# Activity
Write the records out again in full, word for word.
:: Provided entries
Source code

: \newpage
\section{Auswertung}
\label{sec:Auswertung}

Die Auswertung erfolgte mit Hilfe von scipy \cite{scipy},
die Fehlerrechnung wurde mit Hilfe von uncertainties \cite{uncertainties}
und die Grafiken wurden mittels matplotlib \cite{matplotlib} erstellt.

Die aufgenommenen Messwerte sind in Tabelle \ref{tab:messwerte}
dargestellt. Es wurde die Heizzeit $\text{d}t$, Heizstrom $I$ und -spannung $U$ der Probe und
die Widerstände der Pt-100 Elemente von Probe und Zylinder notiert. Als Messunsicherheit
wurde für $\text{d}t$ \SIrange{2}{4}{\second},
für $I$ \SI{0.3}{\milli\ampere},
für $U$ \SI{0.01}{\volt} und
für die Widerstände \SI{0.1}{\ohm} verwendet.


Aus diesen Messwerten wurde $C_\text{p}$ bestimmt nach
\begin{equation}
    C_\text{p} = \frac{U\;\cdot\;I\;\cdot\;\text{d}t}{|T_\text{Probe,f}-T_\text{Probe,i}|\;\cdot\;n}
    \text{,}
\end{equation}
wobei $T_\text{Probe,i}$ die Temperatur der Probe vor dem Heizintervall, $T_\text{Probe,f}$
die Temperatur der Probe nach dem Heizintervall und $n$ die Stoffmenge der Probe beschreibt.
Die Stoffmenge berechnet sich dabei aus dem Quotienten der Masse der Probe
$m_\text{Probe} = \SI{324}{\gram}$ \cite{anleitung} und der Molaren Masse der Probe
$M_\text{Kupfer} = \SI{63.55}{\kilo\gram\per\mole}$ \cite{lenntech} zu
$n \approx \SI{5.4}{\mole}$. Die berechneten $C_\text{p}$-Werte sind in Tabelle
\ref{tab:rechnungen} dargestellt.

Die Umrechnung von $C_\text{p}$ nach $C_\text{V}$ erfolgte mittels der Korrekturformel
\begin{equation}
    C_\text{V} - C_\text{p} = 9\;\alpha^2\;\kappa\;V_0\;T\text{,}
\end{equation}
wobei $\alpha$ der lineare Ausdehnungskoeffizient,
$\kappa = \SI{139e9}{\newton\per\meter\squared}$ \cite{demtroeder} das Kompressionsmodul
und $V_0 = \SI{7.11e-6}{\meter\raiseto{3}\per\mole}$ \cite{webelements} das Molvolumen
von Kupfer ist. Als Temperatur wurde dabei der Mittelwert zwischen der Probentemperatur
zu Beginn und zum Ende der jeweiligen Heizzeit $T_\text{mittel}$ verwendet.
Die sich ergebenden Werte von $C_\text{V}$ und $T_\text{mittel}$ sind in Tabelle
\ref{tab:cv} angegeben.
::::
# Completed exercise
Source code

: \newpage
\section{Auswertung}
\label{sec:Auswertung}

Die Auswertung erfolgte mit Hilfe von scipy \cite{scipy},
die Fehlerrechnung wurde mit Hilfe von uncertainties \cite{uncertainties}
und die Grafiken wurden mittels matplotlib \cite{matplotlib} erstellt.

Die aufgenommenen Messwerte sind in Tabelle \ref{tab:messwerte}
dargestellt. Es wurde die Heizzeit $\text{d}t$, Heizstrom $I$ und -spannung $U$ der Probe und
die Widerstände der Pt-100 Elemente von Probe und Zylinder notiert. Als Messunsicherheit
wurde für $\text{d}t$ \SIrange{2}{4}{\second},
für $I$ \SI{0.3}{\milli\ampere},
für $U$ \SI{0.01}{\volt} und
für die Widerstände \SI{0.1}{\ohm} verwendet.


Aus diesen Messwerten wurde $C_\text{p}$ bestimmt nach
\begin{equation}
    C_\text{p} = \frac{U\;\cdot\;I\;\cdot\;\text{d}t}{|T_\text{Probe,f}-T_\text{Probe,i}|\;\cdot\;n}
    \text{,}
\end{equation}
wobei $T_\text{Probe,i}$ die Temperatur der Probe vor dem Heizintervall, $T_\text{Probe,f}$
die Temperatur der Probe nach dem Heizintervall und $n$ die Stoffmenge der Probe beschreibt.
Die Stoffmenge berechnet sich dabei aus dem Quotienten der Masse der Probe
$m_\text{Probe} = \SI{324}{\gram}$ \cite{anleitung} und der Molaren Masse der Probe
$M_\text{Kupfer} = \SI{63.55}{\kilo\gram\per\mole}$ \cite{lenntech} zu
$n \approx \SI{5.4}{\mole}$. Die berechneten $C_\text{p}$-Werte sind in Tabelle
\ref{tab:rechnungen} dargestellt.

Die Umrechnung von $C_\text{p}$ nach $C_\text{V}$ erfolgte mittels der Korrekturformel
\begin{equation}
    C_\text{V} - C_\text{p} = 9\;\alpha^2\;\kappa\;V_0\;T\text{,}
\end{equation}
wobei $\alpha$ der lineare Ausdehnungskoeffizient,
$\kappa = \SI{139e9}{\newton\per\meter\squared}$ \cite{demtroeder} das Kompressionsmodul
und $V_0 = \SI{7.11e-6}{\meter\raiseto{3}\per\mole}$ \cite{webelements} das Molvolumen
von Kupfer ist. Als Temperatur wurde dabei der Mittelwert zwischen der Probentemperatur
zu Beginn und zum Ende der jeweiligen Heizzeit $T_\text{mittel}$ verwendet.
Die sich ergebenden Werte von $C_\text{V}$ und $T_\text{mittel}$ sind in Tabelle
\ref{tab:cv} angegeben.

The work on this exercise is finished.